Task inputs: Begin

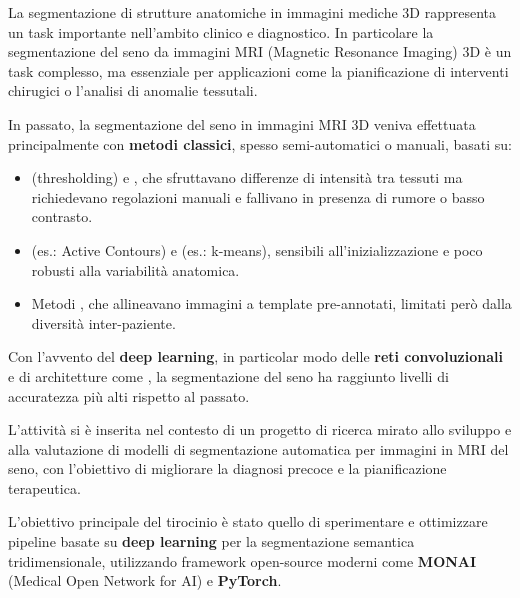
La segmentazione di strutture anatomiche in immagini mediche 3D rappresenta un task importante nell’ambito clinico e diagnostico. In particolare la segmentazione del seno da immagini MRI (Magnetic Resonance Imaging) 3D è un task complesso, ma essenziale per applicazioni come la pianificazione di interventi chirugici o l’analisi di anomalie tessutali.

In passato, la segmentazione del seno in immagini MRI 3D veniva effettuata principalmente con \textbf{metodi classici}, spesso semi-automatici o manuali, basati su:

\begin{itemize}
	\item {} (thresholding) e , che sfruttavano differenze di intensità tra tessuti ma richiedevano regolazioni manuali e fallivano in presenza di rumore o basso contrasto.
	\item {} (es.: Active Contours) e  (es.: k-means), sensibili all’inizializzazione e poco robusti alla variabilità anatomica.
	\item Metodi , che allineavano immagini a template pre-annotati, limitati però dalla diversità inter-paziente.
\end{itemize}

Con l’avvento del \textbf{deep learning}, in particolar modo delle \textbf{reti convoluzionali} e di architetture come  \cite{chen2021transunet}, la segmentazione del seno ha raggiunto livelli di accuratezza più alti rispetto al passato. 





L’attività si è inserita nel contesto di un progetto di ricerca mirato allo sviluppo e alla valutazione di modelli di segmentazione automatica per immagini in MRI del seno, con l’obiettivo di migliorare la diagnosi precoce e la pianificazione terapeutica.

L’obiettivo principale del tirocinio è stato quello di sperimentare e ottimizzare pipeline basate su \textbf{deep learning} per la segmentazione semantica tridimensionale, utilizzando framework open-source moderni come \textbf{MONAI} (Medical Open Network for AI) \cite{cardoso2022monai} e \textbf{PyTorch}.

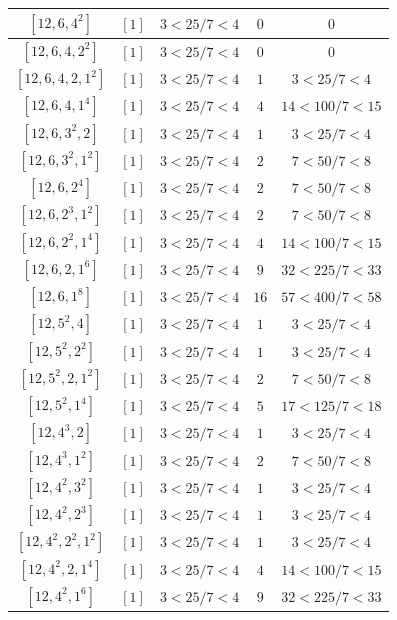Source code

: \documentclass{article}%
\begin{document}
\begin{center}
\begin{longtable}{||c|c|c|c|c||}
$[12, 6, 4^{2}]$ & $[1]$ & $3 < 25/7 < 4$ & $0$ & $0$ \\ \hline 
$[12, 6, 4, 2^{2}]$ & $[1]$ & $3 < 25/7 < 4$ & $0$ & $0$ \\ \hline 
$[12, 6, 4, 2, 1^{2}]$ & $[1]$ & $3 < 25/7 < 4$ & $1$ & $3 < 25/7 < 4$ \\ \hline 
$[12, 6, 4, 1^{4}]$ & $[1]$ & $3 < 25/7 < 4$ & $4$ & $14 < 100/7 < 15$ \\ \hline 
$[12, 6, 3^{2}, 2]$ & $[1]$ & $3 < 25/7 < 4$ & $1$ & $3 < 25/7 < 4$ \\ \hline 
$[12, 6, 3^{2}, 1^{2}]$ & $[1]$ & $3 < 25/7 < 4$ & $2$ & $7 < 50/7 < 8$ \\ \hline 
$[12, 6, 2^{4}]$ & $[1]$ & $3 < 25/7 < 4$ & $2$ & $7 < 50/7 < 8$ \\ \hline 
$[12, 6, 2^{3}, 1^{2}]$ & $[1]$ & $3 < 25/7 < 4$ & $2$ & $7 < 50/7 < 8$ \\ \hline 
$[12, 6, 2^{2}, 1^{4}]$ & $[1]$ & $3 < 25/7 < 4$ & $4$ & $14 < 100/7 < 15$ \\ \hline 
$[12, 6, 2, 1^{6}]$ & $[1]$ & $3 < 25/7 < 4$ & $9$ & $32 < 225/7 < 33$ \\ \hline 
$[12, 6, 1^{8}]$ & $[1]$ & $3 < 25/7 < 4$ & $16$ & $57 < 400/7 < 58$ \\ \hline 
$[12, 5^{2}, 4]$ & $[1]$ & $3 < 25/7 < 4$ & $1$ & $3 < 25/7 < 4$ \\ \hline 
$[12, 5^{2}, 2^{2}]$ & $[1]$ & $3 < 25/7 < 4$ & $1$ & $3 < 25/7 < 4$ \\ \hline 
$[12, 5^{2}, 2, 1^{2}]$ & $[1]$ & $3 < 25/7 < 4$ & $2$ & $7 < 50/7 < 8$ \\ \hline 
$[12, 5^{2}, 1^{4}]$ & $[1]$ & $3 < 25/7 < 4$ & $5$ & $17 < 125/7 < 18$ \\ \hline 
$[12, 4^{3}, 2]$ & $[1]$ & $3 < 25/7 < 4$ & $1$ & $3 < 25/7 < 4$ \\ \hline 
$[12, 4^{3}, 1^{2}]$ & $[1]$ & $3 < 25/7 < 4$ & $2$ & $7 < 50/7 < 8$ \\ \hline 
$[12, 4^{2}, 3^{2}]$ & $[1]$ & $3 < 25/7 < 4$ & $1$ & $3 < 25/7 < 4$ \\ \hline 
$[12, 4^{2}, 2^{3}]$ & $[1]$ & $3 < 25/7 < 4$ & $1$ & $3 < 25/7 < 4$ \\ \hline 
$[12, 4^{2}, 2^{2}, 1^{2}]$ & $[1]$ & $3 < 25/7 < 4$ & $1$ & $3 < 25/7 < 4$ \\ \hline 
$[12, 4^{2}, 2, 1^{4}]$ & $[1]$ & $3 < 25/7 < 4$ & $4$ & $14 < 100/7 < 15$ \\ \hline 
$[12, 4^{2}, 1^{6}]$ & $[1]$ & $3 < 25/7 < 4$ & $9$ & $32 < 225/7 < 33$ \\ \hline 

\end{longtable}
\end{center}
\end{document}
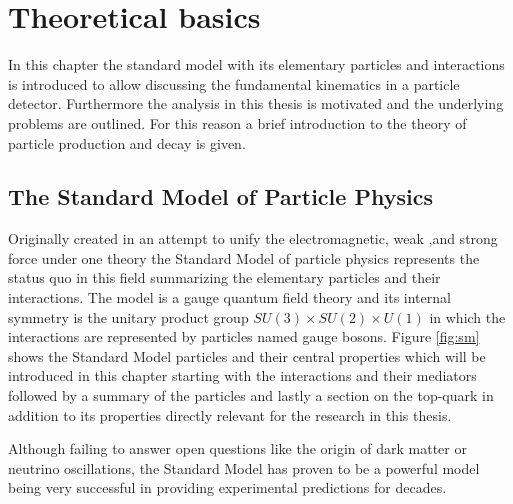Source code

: 
\chapter{Theoretical basics}

In this chapter the standard model with its elementary particles and interactions is introduced to allow discussing the fundamental kinematics in a particle detector.
Furthermore the analysis in this thesis is motivated and the underlying problems are outlined. For this reason a brief introduction to the theory of particle production and decay is given.


\section{The Standard Model of Particle Physics}
\label{sec:sm}

Originally created in an attempt to unify the electromagnetic, weak ,and strong force under one theory the Standard Model of particle physics represents the status quo in this field summarizing the elementary particles and their interactions.
The model is a gauge quantum field theory and its internal symmetry is the unitary product group $SU(3) \times SU(2) \times U(1)$ in which the interactions are represented by particles named gauge bosons.
Figure \ref{fig:sm} shows the Standard Model particles and their central properties which will be introduced in this chapter starting with the interactions and their mediators followed by a summary of the particles and lastly a section on the top-quark in addition to its properties directly relevant for the research in this thesis.

Although failing to answer open questions like the origin of dark matter or neutrino oscillations, the Standard Model has proven to be a powerful model being very successful in providing experimental predictions for decades.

Task inputs: End

**Exercise description**
Although the records above contain pictures, only their text is to be repeated, exactly as given.

**Solution to this problem**
La segmentazione di strutture anatomiche in immagini mediche 3D rappresenta un task importante nell’ambito clinico e diagnostico. In particolare la segmentazione del seno da immagini MRI (Magnetic Resonance Imaging) 3D è un task complesso, ma essenziale per applicazioni come la pianificazione di interventi chirugici o l’analisi di anomalie tessutali.

In passato, la segmentazione del seno in immagini MRI 3D veniva effettuata principalmente con \textbf{metodi classici}, spesso semi-automatici o manuali, basati su:

\begin{itemize}
	\item {} (thresholding) e , che sfruttavano differenze di intensità tra tessuti ma richiedevano regolazioni manuali e fallivano in presenza di rumore o basso contrasto.
	\item {} (es.: Active Contours) e  (es.: k-means), sensibili all’inizializzazione e poco robusti alla variabilità anatomica.
	\item Metodi , che allineavano immagini a template pre-annotati, limitati però dalla diversità inter-paziente.
\end{itemize}

Con l’avvento del \textbf{deep learning}, in particolar modo delle \textbf{reti convoluzionali} e di architetture come  \cite{chen2021transunet}, la segmentazione del seno ha raggiunto livelli di accuratezza più alti rispetto al passato. 





L’attività si è inserita nel contesto di un progetto di ricerca mirato allo sviluppo e alla valutazione di modelli di segmentazione automatica per immagini in MRI del seno, con l’obiettivo di migliorare la diagnosi precoce e la pianificazione terapeutica.

L’obiettivo principale del tirocinio è stato quello di sperimentare e ottimizzare pipeline basate su \textbf{deep learning} per la segmentazione semantica tridimensionale, utilizzando framework open-source moderni come \textbf{MONAI} (Medical Open Network for AI) \cite{cardoso2022monai} e \textbf{PyTorch}.

Source code

: \documentclass{article}%
\begin{document}
\begin{center}
\begin{longtable}{||c|c|c|c|c||}
$[12, 6, 4^{2}]$ & $[1]$ & $3 < 25/7 < 4$ & $0$ & $0$ \\ \hline 
$[12, 6, 4, 2^{2}]$ & $[1]$ & $3 < 25/7 < 4$ & $0$ & $0$ \\ \hline 
$[12, 6, 4, 2, 1^{2}]$ & $[1]$ & $3 < 25/7 < 4$ & $1$ & $3 < 25/7 < 4$ \\ \hline 
$[12, 6, 4, 1^{4}]$ & $[1]$ & $3 < 25/7 < 4$ & $4$ & $14 < 100/7 < 15$ \\ \hline 
$[12, 6, 3^{2}, 2]$ & $[1]$ & $3 < 25/7 < 4$ & $1$ & $3 < 25/7 < 4$ \\ \hline 
$[12, 6, 3^{2}, 1^{2}]$ & $[1]$ & $3 < 25/7 < 4$ & $2$ & $7 < 50/7 < 8$ \\ \hline 
$[12, 6, 2^{4}]$ & $[1]$ & $3 < 25/7 < 4$ & $2$ & $7 < 50/7 < 8$ \\ \hline 
$[12, 6, 2^{3}, 1^{2}]$ & $[1]$ & $3 < 25/7 < 4$ & $2$ & $7 < 50/7 < 8$ \\ \hline 
$[12, 6, 2^{2}, 1^{4}]$ & $[1]$ & $3 < 25/7 < 4$ & $4$ & $14 < 100/7 < 15$ \\ \hline 
$[12, 6, 2, 1^{6}]$ & $[1]$ & $3 < 25/7 < 4$ & $9$ & $32 < 225/7 < 33$ \\ \hline 
$[12, 6, 1^{8}]$ & $[1]$ & $3 < 25/7 < 4$ & $16$ & $57 < 400/7 < 58$ \\ \hline 
$[12, 5^{2}, 4]$ & $[1]$ & $3 < 25/7 < 4$ & $1$ & $3 < 25/7 < 4$ \\ \hline 
$[12, 5^{2}, 2^{2}]$ & $[1]$ & $3 < 25/7 < 4$ & $1$ & $3 < 25/7 < 4$ \\ \hline 
$[12, 5^{2}, 2, 1^{2}]$ & $[1]$ & $3 < 25/7 < 4$ & $2$ & $7 < 50/7 < 8$ \\ \hline 
$[12, 5^{2}, 1^{4}]$ & $[1]$ & $3 < 25/7 < 4$ & $5$ & $17 < 125/7 < 18$ \\ \hline 
$[12, 4^{3}, 2]$ & $[1]$ & $3 < 25/7 < 4$ & $1$ & $3 < 25/7 < 4$ \\ \hline 
$[12, 4^{3}, 1^{2}]$ & $[1]$ & $3 < 25/7 < 4$ & $2$ & $7 < 50/7 < 8$ \\ \hline 
$[12, 4^{2}, 3^{2}]$ & $[1]$ & $3 < 25/7 < 4$ & $1$ & $3 < 25/7 < 4$ \\ \hline 
$[12, 4^{2}, 2^{3}]$ & $[1]$ & $3 < 25/7 < 4$ & $1$ & $3 < 25/7 < 4$ \\ \hline 
$[12, 4^{2}, 2^{2}, 1^{2}]$ & $[1]$ & $3 < 25/7 < 4$ & $1$ & $3 < 25/7 < 4$ \\ \hline 
$[12, 4^{2}, 2, 1^{4}]$ & $[1]$ & $3 < 25/7 < 4$ & $4$ & $14 < 100/7 < 15$ \\ \hline 
$[12, 4^{2}, 1^{6}]$ & $[1]$ & $3 < 25/7 < 4$ & $9$ & $32 < 225/7 < 33$ \\ \hline 

\end{longtable}
\end{center}
\end{document}
Source code

: 
\chapter{Theoretical basics}

In this chapter the standard model with its elementary particles and interactions is introduced to allow discussing the fundamental kinematics in a particle detector.
Furthermore the analysis in this thesis is motivated and the underlying problems are outlined. For this reason a brief introduction to the theory of particle production and decay is given.


\section{The Standard Model of Particle Physics}
\label{sec:sm}

Originally created in an attempt to unify the electromagnetic, weak ,and strong force under one theory the Standard Model of particle physics represents the status quo in this field summarizing the elementary particles and their interactions.
The model is a gauge quantum field theory and its internal symmetry is the unitary product group $SU(3) \times SU(2) \times U(1)$ in which the interactions are represented by particles named gauge bosons.
Figure \ref{fig:sm} shows the Standard Model particles and their central properties which will be introduced in this chapter starting with the interactions and their mediators followed by a summary of the particles and lastly a section on the top-quark in addition to its properties directly relevant for the research in this thesis.

Although failing to answer open questions like the origin of dark matter or neutrino oscillations, the Standard Model has proven to be a powerful model being very successful in providing experimental predictions for decades.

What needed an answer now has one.